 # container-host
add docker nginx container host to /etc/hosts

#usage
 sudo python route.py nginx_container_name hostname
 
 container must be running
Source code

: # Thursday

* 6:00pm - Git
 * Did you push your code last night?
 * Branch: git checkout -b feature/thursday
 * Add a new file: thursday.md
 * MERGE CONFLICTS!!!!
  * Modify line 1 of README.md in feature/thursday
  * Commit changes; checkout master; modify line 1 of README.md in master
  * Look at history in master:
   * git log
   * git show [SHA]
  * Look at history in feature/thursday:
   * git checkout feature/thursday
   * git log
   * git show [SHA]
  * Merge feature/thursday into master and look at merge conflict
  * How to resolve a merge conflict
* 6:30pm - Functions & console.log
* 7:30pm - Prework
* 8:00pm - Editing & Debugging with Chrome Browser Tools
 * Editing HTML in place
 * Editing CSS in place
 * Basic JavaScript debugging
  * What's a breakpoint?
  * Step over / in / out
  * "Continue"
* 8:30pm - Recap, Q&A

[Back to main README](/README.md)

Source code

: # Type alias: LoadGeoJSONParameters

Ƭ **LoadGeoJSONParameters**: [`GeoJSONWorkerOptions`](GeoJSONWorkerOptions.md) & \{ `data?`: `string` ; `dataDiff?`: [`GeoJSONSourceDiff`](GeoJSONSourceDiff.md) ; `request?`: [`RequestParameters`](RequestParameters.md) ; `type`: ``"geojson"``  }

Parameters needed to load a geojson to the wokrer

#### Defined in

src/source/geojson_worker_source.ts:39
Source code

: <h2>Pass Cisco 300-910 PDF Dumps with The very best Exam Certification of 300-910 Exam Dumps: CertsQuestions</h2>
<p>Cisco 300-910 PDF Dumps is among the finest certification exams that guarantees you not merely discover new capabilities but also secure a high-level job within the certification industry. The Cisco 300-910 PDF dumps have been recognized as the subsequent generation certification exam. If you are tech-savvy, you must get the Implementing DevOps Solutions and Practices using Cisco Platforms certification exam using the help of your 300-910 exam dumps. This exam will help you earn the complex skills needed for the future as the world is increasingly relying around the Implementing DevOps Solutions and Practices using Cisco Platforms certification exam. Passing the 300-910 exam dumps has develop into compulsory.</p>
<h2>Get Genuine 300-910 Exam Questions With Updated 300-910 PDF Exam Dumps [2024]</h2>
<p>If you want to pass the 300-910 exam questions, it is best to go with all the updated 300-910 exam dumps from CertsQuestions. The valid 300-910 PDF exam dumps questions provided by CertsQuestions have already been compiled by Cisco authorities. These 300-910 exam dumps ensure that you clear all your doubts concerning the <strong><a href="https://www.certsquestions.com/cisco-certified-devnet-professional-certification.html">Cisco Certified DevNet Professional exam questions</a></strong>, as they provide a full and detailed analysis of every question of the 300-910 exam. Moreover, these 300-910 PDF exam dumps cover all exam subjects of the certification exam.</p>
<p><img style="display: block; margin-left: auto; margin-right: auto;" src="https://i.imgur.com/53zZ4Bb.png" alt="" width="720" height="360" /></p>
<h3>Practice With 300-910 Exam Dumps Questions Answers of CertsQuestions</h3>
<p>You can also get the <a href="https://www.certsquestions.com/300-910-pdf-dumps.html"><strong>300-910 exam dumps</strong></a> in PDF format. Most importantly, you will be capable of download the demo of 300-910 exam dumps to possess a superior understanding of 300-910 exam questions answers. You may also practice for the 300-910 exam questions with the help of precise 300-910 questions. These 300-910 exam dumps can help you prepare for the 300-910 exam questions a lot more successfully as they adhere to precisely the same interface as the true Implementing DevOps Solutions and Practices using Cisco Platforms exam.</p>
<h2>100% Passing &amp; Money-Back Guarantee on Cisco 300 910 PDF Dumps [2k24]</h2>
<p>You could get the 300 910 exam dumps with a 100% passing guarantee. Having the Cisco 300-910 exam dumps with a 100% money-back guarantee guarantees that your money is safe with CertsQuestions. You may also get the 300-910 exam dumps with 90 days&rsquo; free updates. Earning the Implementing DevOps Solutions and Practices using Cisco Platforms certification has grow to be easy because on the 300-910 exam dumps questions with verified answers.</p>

========================

EXERCISE GOAL: Write the data above out again in full, exactly.

RESULT FOR THIS EXERCISE:
 # container-host
add docker nginx container host to /etc/hosts

#usage
 sudo python route.py nginx_container_name hostname
 
 container must be running
Source code

: # Thursday

* 6:00pm - Git
 * Did you push your code last night?
 * Branch: git checkout -b feature/thursday
 * Add a new file: thursday.md
 * MERGE CONFLICTS!!!!
  * Modify line 1 of README.md in feature/thursday
  * Commit changes; checkout master; modify line 1 of README.md in master
  * Look at history in master:
   * git log
   * git show [SHA]
  * Look at history in feature/thursday:
   * git checkout feature/thursday
   * git log
   * git show [SHA]
  * Merge feature/thursday into master and look at merge conflict
  * How to resolve a merge conflict
* 6:30pm - Functions & console.log
* 7:30pm - Prework
* 8:00pm - Editing & Debugging with Chrome Browser Tools
 * Editing HTML in place
 * Editing CSS in place
 * Basic JavaScript debugging
  * What's a breakpoint?
  * Step over / in / out
  * "Continue"
* 8:30pm - Recap, Q&A

[Back to main README](/README.md)

Source code

: # Type alias: LoadGeoJSONParameters

Ƭ **LoadGeoJSONParameters**: [`GeoJSONWorkerOptions`](GeoJSONWorkerOptions.md) & \{ `data?`: `string` ; `dataDiff?`: [`GeoJSONSourceDiff`](GeoJSONSourceDiff.md) ; `request?`: [`RequestParameters`](RequestParameters.md) ; `type`: ``"geojson"``  }

Parameters needed to load a geojson to the wokrer

#### Defined in

src/source/geojson_worker_source.ts:39
Source code

: <h2>Pass Cisco 300-910 PDF Dumps with The very best Exam Certification of 300-910 Exam Dumps: CertsQuestions</h2>
<p>Cisco 300-910 PDF Dumps is among the finest certification exams that guarantees you not merely discover new capabilities but also secure a high-level job within the certification industry. The Cisco 300-910 PDF dumps have been recognized as the subsequent generation certification exam. If you are tech-savvy, you must get the Implementing DevOps Solutions and Practices using Cisco Platforms certification exam using the help of your 300-910 exam dumps. This exam will help you earn the complex skills needed for the future as the world is increasingly relying around the Implementing DevOps Solutions and Practices using Cisco Platforms certification exam. Passing the 300-910 exam dumps has develop into compulsory.</p>
<h2>Get Genuine 300-910 Exam Questions With Updated 300-910 PDF Exam Dumps [2024]</h2>
<p>If you want to pass the 300-910 exam questions, it is best to go with all the updated 300-910 exam dumps from CertsQuestions. The valid 300-910 PDF exam dumps questions provided by CertsQuestions have already been compiled by Cisco authorities. These 300-910 exam dumps ensure that you clear all your doubts concerning the <strong><a href="https://www.certsquestions.com/cisco-certified-devnet-professional-certification.html">Cisco Certified DevNet Professional exam questions</a></strong>, as they provide a full and detailed analysis of every question of the 300-910 exam. Moreover, these 300-910 PDF exam dumps cover all exam subjects of the certification exam.</p>
<p><img style="display: block; margin-left: auto; margin-right: auto;" src="https://i.imgur.com/53zZ4Bb.png" alt="" width="720" height="360" /></p>
<h3>Practice With 300-910 Exam Dumps Questions Answers of CertsQuestions</h3>
<p>You can also get the <a href="https://www.certsquestions.com/300-910-pdf-dumps.html"><strong>300-910 exam dumps</strong></a> in PDF format. Most importantly, you will be capable of download the demo of 300-910 exam dumps to possess a superior understanding of 300-910 exam questions answers. You may also practice for the 300-910 exam questions with the help of precise 300-910 questions. These 300-910 exam dumps can help you prepare for the 300-910 exam questions a lot more successfully as they adhere to precisely the same interface as the true Implementing DevOps Solutions and Practices using Cisco Platforms exam.</p>
<h2>100% Passing &amp; Money-Back Guarantee on Cisco 300 910 PDF Dumps [2k24]</h2>
<p>You could get the 300 910 exam dumps with a 100% passing guarantee. Having the Cisco 300-910 exam dumps with a 100% money-back guarantee guarantees that your money is safe with CertsQuestions. You may also get the 300-910 exam dumps with 90 days&rsquo; free updates. Earning the Implementing DevOps Solutions and Practices using Cisco Platforms certification has grow to be easy because on the 300-910 exam dumps questions with verified answers.</p>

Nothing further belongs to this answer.